__About this exercise__:
From the listing below, extract each entry exactly as written, minus the images.
━━━━━━
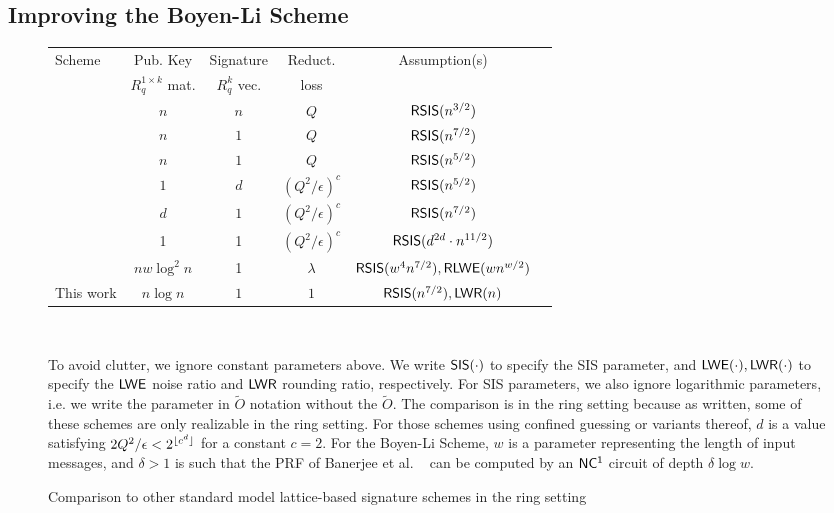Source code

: \subsection{Improving the Boyen-Li Scheme}
\label{sec:an-improved-boyen}


\begin{figure}[ht]
\label{fig:results-comp}
{\centering
\begin{tabular}{|l|c|c|c|c|c|}
\hline
Scheme&Pub. Key&Signature&Reduct.&Assumption(s)\\
&$R_q^{1 \times k}$ mat.&$R_q^{k}$
vec.&loss&\\
\hline
\cite{DBLP:journals/joc/CashHKP12}&$n$&$n$&$Q$&$\mathsf{RSIS}(n^{3/2})$\\
\cite{DBLP:conf/pkc/Boyen10}&$n$&$1$&$Q$&$\mathsf{RSIS}(n^{7/2})$\\
\cite{DBLP:conf/eurocrypt/MicciancioP12}&$n$&$1$&$Q$&$\mathsf{RSIS}(n^{5/2})$\\
\cite{bohl2013confined}&$1$&$d$&$(Q^2/\epsilon)^c$&$\mathsf{RSIS}(n^{5/2})$\\
\cite{DBLP:conf/crypto/DucasM14}&$d$&$1$&$(Q^2/\epsilon)^c$&$\mathsf{RSIS}(n^{7/2})$\\
\cite{DBLP:conf/pkc/Alperin-Sheriff15}&1&1&$(Q^2/\epsilon)^c$&$\mathsf{RSIS}(d^{2d}\cdot
n^{11/2})$\\
\cite{DBLP:conf/asiacrypt/BoyenL16}&$nw\log^2{n}$&1&$\lambda$&$\mathsf{RSIS}(w^{4}n^{7/2}),\mathsf{RLWE}(wn^{w/2})$\\
\hline
This work&$n\log{n}$&$1$&$1$&$\mathsf{RSIS}(n^{7/2}),\mathsf{LWR}(n)$\\
\hline
\end{tabular}\\}
\medskip 

To avoid clutter, we ignore constant parameters above. We write $\mathsf{SIS}(\cdot)$ to specify the SIS parameter, and $\mathsf{LWE}(\cdot), \mathsf{LWR}(\cdot)$ to specify the $\mathsf{LWE}$ noise ratio and $\mathsf{LWR}$ rounding ratio, respectively. For SIS parameters, we also ignore logarithmic parameters, i.e. we write the parameter in $\tilde{O}$ notation without the $\tilde{O}$. 
The comparison is in the ring setting because as written, some of these schemes are only realizable in the ring setting. For those schemes
using confined guessing or variants thereof, $d$ is a value
satisfying $2Q^2/\epsilon < 2^{\lfloor c^d\rfloor}$ for a constant $c=2$. For the Boyen-Li Scheme, $w$ is a parameter representing the length of input messages, and $\delta>1$ is such that the PRF of Banerjee et al. ~\cite{DBLP:conf/eurocrypt/BanerjeePR12} can be computed by an $\mathsf{NC^{1}}$ circuit of depth $\delta \log{w}$.
\caption{Comparison to other standard model lattice-based signature
  schemes in the ring setting}
\end{figure}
━━━━━━
__Task answer__:
Source code

: \subsection{Improving the Boyen-Li Scheme}
\label{sec:an-improved-boyen}


\begin{figure}[ht]
\label{fig:results-comp}
{\centering
\begin{tabular}{|l|c|c|c|c|c|}
\hline
Scheme&Pub. Key&Signature&Reduct.&Assumption(s)\\
&$R_q^{1 \times k}$ mat.&$R_q^{k}$
vec.&loss&\\
\hline
\cite{DBLP:journals/joc/CashHKP12}&$n$&$n$&$Q$&$\mathsf{RSIS}(n^{3/2})$\\
\cite{DBLP:conf/pkc/Boyen10}&$n$&$1$&$Q$&$\mathsf{RSIS}(n^{7/2})$\\
\cite{DBLP:conf/eurocrypt/MicciancioP12}&$n$&$1$&$Q$&$\mathsf{RSIS}(n^{5/2})$\\
\cite{bohl2013confined}&$1$&$d$&$(Q^2/\epsilon)^c$&$\mathsf{RSIS}(n^{5/2})$\\
\cite{DBLP:conf/crypto/DucasM14}&$d$&$1$&$(Q^2/\epsilon)^c$&$\mathsf{RSIS}(n^{7/2})$\\
\cite{DBLP:conf/pkc/Alperin-Sheriff15}&1&1&$(Q^2/\epsilon)^c$&$\mathsf{RSIS}(d^{2d}\cdot
n^{11/2})$\\
\cite{DBLP:conf/asiacrypt/BoyenL16}&$nw\log^2{n}$&1&$\lambda$&$\mathsf{RSIS}(w^{4}n^{7/2}),\mathsf{RLWE}(wn^{w/2})$\\
\hline
This work&$n\log{n}$&$1$&$1$&$\mathsf{RSIS}(n^{7/2}),\mathsf{LWR}(n)$\\
\hline
\end{tabular}\\}
\medskip 

To avoid clutter, we ignore constant parameters above. We write $\mathsf{SIS}(\cdot)$ to specify the SIS parameter, and $\mathsf{LWE}(\cdot), \mathsf{LWR}(\cdot)$ to specify the $\mathsf{LWE}$ noise ratio and $\mathsf{LWR}$ rounding ratio, respectively. For SIS parameters, we also ignore logarithmic parameters, i.e. we write the parameter in $\tilde{O}$ notation without the $\tilde{O}$. 
The comparison is in the ring setting because as written, some of these schemes are only realizable in the ring setting. For those schemes
using confined guessing or variants thereof, $d$ is a value
satisfying $2Q^2/\epsilon < 2^{\lfloor c^d\rfloor}$ for a constant $c=2$. For the Boyen-Li Scheme, $w$ is a parameter representing the length of input messages, and $\delta>1$ is such that the PRF of Banerjee et al. ~\cite{DBLP:conf/eurocrypt/BanerjeePR12} can be computed by an $\mathsf{NC^{1}}$ circuit of depth $\delta \log{w}$.
\caption{Comparison to other standard model lattice-based signature
  schemes in the ring setting}
\end{figure}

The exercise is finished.